Faisant suite à un courriel envoyé aux maires des cantons de Hochfelden et Truchtersheim (Alsace) par la gendarmerie, le maire de Kirrwiller (qui n’en était pas destinataire) s’est cru autorisé à faire distribuer par un agent municipal (donc aux frais du contribuable), le 7 février, un tract incitant ses concitoyens à dénoncer « tout comportement suspect d’individus étrangers à la commune et plus particulièrement les personnes originaires des pays de l’Est et des Balkans (Roumains, Croates, Serbes, Bulgares, etc.) »
Si la gendarmerie a précisé que « ce courrier a été envoyé aux maires à titre d’information. Il ne devait en aucun cas être diffusé au public », le maire de Kirrwiller, outrepassant la consigne, estime tout à fait « normal » d’encourager ses concitoyens à la délation. Venant d’un élu du peuple, officier de police judiciaire et premier magistrat de sa commune, il s’agit d’une pratique inadmissible et illégale.
Il n’est cependant pas davantage tolérable que les forces de l’ordre de notre République aient pu produire un document, aussi confidentiel fût-il, enjoignant expressément les maires et les citoyens à recourir au délit de faciès. Il ne suffit pas de déplorer, comme l’a fait un responsable de la gendarmerie, la « grande maladresse » du maire de Kirrwiller, ni d’affirmer que les gendarmes ont pour souci constant de « ne pas stigmatiser une population ou une catégorie de population. »
Ce courriel démontre, de la part de la gendarmerie et du maire de Kirrwiller, l’exact contraire. Leur comportement relève davantage d’une xénophobie assumée, « décomplexée », que d’une « grande maladresse. »
Dans un pays dont le gouvernement ne cesse de prendre l’étranger pour bouc-émissaire, de chasse aux Roms et aux sans-papiers en déclarations nauséabondes du ministre de l’Intérieur, dans une France où l’amalgame immigré = délinquant est devenu une litanie gouvernementale, cela n’est hélas même pas étonnant.
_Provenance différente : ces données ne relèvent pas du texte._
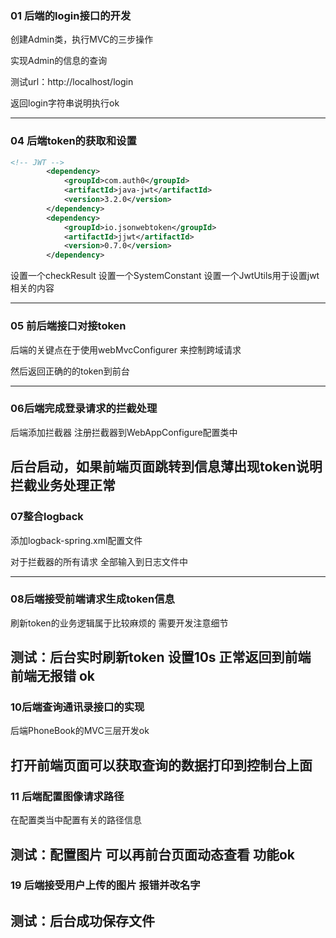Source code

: ### 01 后端的login接口的开发

创建Admin类，执行MVC的三步操作

实现Admin的信息的查询

测试url：http://localhost/login 

返回login字符串说明执行ok

----------

### 04 后端token的获取和设置

```xml
<!-- JWT -->
        <dependency>
            <groupId>com.auth0</groupId>
            <artifactId>java-jwt</artifactId>
            <version>3.2.0</version>
        </dependency>
        <dependency>
            <groupId>io.jsonwebtoken</groupId>
            <artifactId>jjwt</artifactId>
            <version>0.7.0</version>
        </dependency>
```
设置一个checkResult
设置一个SystemConstant
设置一个JwtUtils用于设置jwt相关的内容

--------------------------
### 05 前后端接口对接token

后端的关键点在于使用webMvcConfigurer 来控制跨域请求

然后返回正确的的token到前台

--------
### 06后端完成登录请求的拦截处理

后端添加拦截器 注册拦截器到WebAppConfigure配置类中

后台启动，如果前端页面跳转到信息薄出现token说明拦截业务处理正常
---------

### 07整合logback

添加logback-spring.xml配置文件

对于拦截器的所有请求 全部输入到日志文件中

----------------

### 08后端接受前端请求生成token信息

刷新token的业务逻辑属于比较麻烦的 需要开发注意细节

测试：后台实时刷新token 设置10s 正常返回到前端 前端无报错 ok
-------------

### 10后端查询通讯录接口的实现

后端PhoneBook的MVC三层开发ok

打开前端页面可以获取查询的数据打印到控制台上面
---------------
### 11 后端配置图像请求路径

在配置类当中配置有关的路径信息

测试：配置图片 可以再前台页面动态查看 功能ok
-------------

### 19 后端接受用户上传的图片 报错并改名字

测试：后台成功保存文件
------------

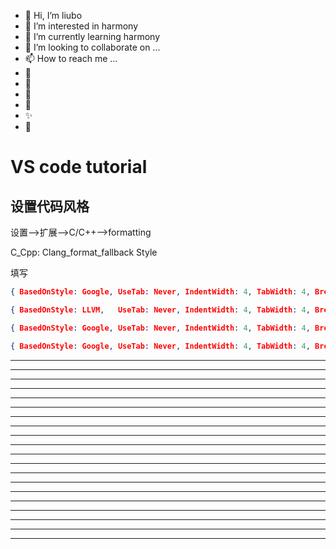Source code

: * 👋 Hi, I’m liubo
* 👀 I’m interested in harmony
* 🌱 I’m currently learning harmony
* 💞️ I’m looking to collaborate on ...
* 📫 How to reach me ...
* 📇
* 🎃
* 🍺
* 🍥
* ✨
* 🍰

# VS code tutorial

## 设置代码风格

设置-->扩展-->C/C++-->formatting

C_Cpp: Clang_format_fallback Style

填写

```json
{ BasedOnStyle: Google, UseTab: Never, IndentWidth: 4, TabWidth: 4, BreakBeforeBraces: Attach,     AllowShortIfStatementsOnASingleLine: false, IndentCaseLabels: false, ColumnLimit: 0, AccessModifierOffset: -4 }

{ BasedOnStyle: LLVM,   UseTab: Never, IndentWidth: 4, TabWidth: 4, BreakBeforeBraces: Linux,      AllowShortIfStatementsOnASingleLine: false, IndentCaseLabels: false, ColumnLimit: 0, AccessModifierOffset: -4, NamespaceIndentation: All, FixNamespaceComments: false }

{ BasedOnStyle: Google, UseTab: Never, IndentWidth: 4, TabWidth: 4, BreakBeforeBraces: Stroustrup, AllowShortIfStatementsOnASingleLine: false, IndentCaseLabels: false, ColumnLimit: 0, AccessModifierOffset: -4, NamespaceIndentation: All, FixNamespaceComments: false }

{ BasedOnStyle: Google, UseTab: Never, IndentWidth: 4, TabWidth: 4, BreakBeforeBraces: Linux, AllowShortIfStatementsOnASingleLine: Never, IndentCaseLabels: false, ColumnLimit: 120, AlignConsecutiveMacros: AcrossEmptyLinesAndComments, AlignConsecutiveBitFields: AcrossEmptyLines, SortIncludes: Never, AllowShortEnumsOnASingleLine: false, AlignConsecutiveAssignments: None, AlignArrayOfStructures: Left, AllowShortBlocksOnASingleLine: Empty, AllowShortFunctionsOnASingleLine: Empty }

```



---

---

---

---

---

---

---

---

---

---

---

---

---

---

---

---

---

---

---

---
L’encouragement à la délation sur la foi de l’appartenance à une nationalité supposée en se fondant sur le faciès tombe sous le coup de la loi sur les discriminations. La gendarmerie et le premier magistrat de Kirrwiller devraient le savoir. Nous encourageons nos concitoyens et les associations de lutte contre les discriminations, une fois n’est pas coutume, à la délation de ces agissements illégaux et inacceptables et souhaitons que des plaintes soient déposées contre leurs auteurs.